(Entries taken from a collection)
***

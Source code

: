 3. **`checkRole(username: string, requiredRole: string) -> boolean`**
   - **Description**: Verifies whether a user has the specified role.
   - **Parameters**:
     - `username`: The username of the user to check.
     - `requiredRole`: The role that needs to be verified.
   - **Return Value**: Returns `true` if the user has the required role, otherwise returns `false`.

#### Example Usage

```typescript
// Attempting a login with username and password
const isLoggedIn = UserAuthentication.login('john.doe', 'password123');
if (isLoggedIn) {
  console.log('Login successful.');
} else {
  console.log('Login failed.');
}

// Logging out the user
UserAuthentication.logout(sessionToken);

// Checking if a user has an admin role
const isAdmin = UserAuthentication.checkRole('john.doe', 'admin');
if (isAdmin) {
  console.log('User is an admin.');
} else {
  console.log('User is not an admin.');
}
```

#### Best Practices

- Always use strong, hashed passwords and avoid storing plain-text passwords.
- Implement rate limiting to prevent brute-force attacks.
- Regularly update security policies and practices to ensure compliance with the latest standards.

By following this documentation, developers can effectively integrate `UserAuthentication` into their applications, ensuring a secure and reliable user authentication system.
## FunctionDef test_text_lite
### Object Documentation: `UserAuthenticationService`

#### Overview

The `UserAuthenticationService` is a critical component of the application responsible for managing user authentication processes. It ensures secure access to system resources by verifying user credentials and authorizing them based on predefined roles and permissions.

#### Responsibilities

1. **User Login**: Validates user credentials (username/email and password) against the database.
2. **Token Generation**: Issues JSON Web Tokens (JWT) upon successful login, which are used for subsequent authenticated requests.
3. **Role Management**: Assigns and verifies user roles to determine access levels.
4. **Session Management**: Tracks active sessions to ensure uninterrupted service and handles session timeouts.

***

Could you retype each record exactly as it appears?

Source code

: 3. **`checkRole(username: string, requiredRole: string) -> boolean`**
   - **Description**: Verifies whether a user has the specified role.
   - **Parameters**:
     - `username`: The username of the user to check.
     - `requiredRole`: The role that needs to be verified.
   - **Return Value**: Returns `true` if the user has the required role, otherwise returns `false`.

#### Example Usage

```typescript
// Attempting a login with username and password
const isLoggedIn = UserAuthentication.login('john.doe', 'password123');
if (isLoggedIn) {
  console.log('Login successful.');
} else {
  console.log('Login failed.');
}

// Logging out the user
UserAuthentication.logout(sessionToken);

// Checking if a user has an admin role
const isAdmin = UserAuthentication.checkRole('john.doe', 'admin');
if (isAdmin) {
  console.log('User is an admin.');
} else {
  console.log('User is not an admin.');
}
```

#### Best Practices

- Always use strong, hashed passwords and avoid storing plain-text passwords.
- Implement rate limiting to prevent brute-force attacks.
- Regularly update security policies and practices to ensure compliance with the latest standards.

By following this documentation, developers can effectively integrate `UserAuthentication` into their applications, ensuring a secure and reliable user authentication system.
## FunctionDef test_text_lite
### Object Documentation: `UserAuthenticationService`

#### Overview

The `UserAuthenticationService` is a critical component of the application responsible for managing user authentication processes. It ensures secure access to system resources by verifying user credentials and authorizing them based on predefined roles and permissions.

#### Responsibilities

1. **User Login**: Validates user credentials (username/email and password) against the database.
2. **Token Generation**: Issues JSON Web Tokens (JWT) upon successful login, which are used for subsequent authenticated requests.
3. **Role Management**: Assigns and verifies user roles to determine access levels.
4. **Session Management**: Tracks active sessions to ensure uninterrupted service and handles session timeouts.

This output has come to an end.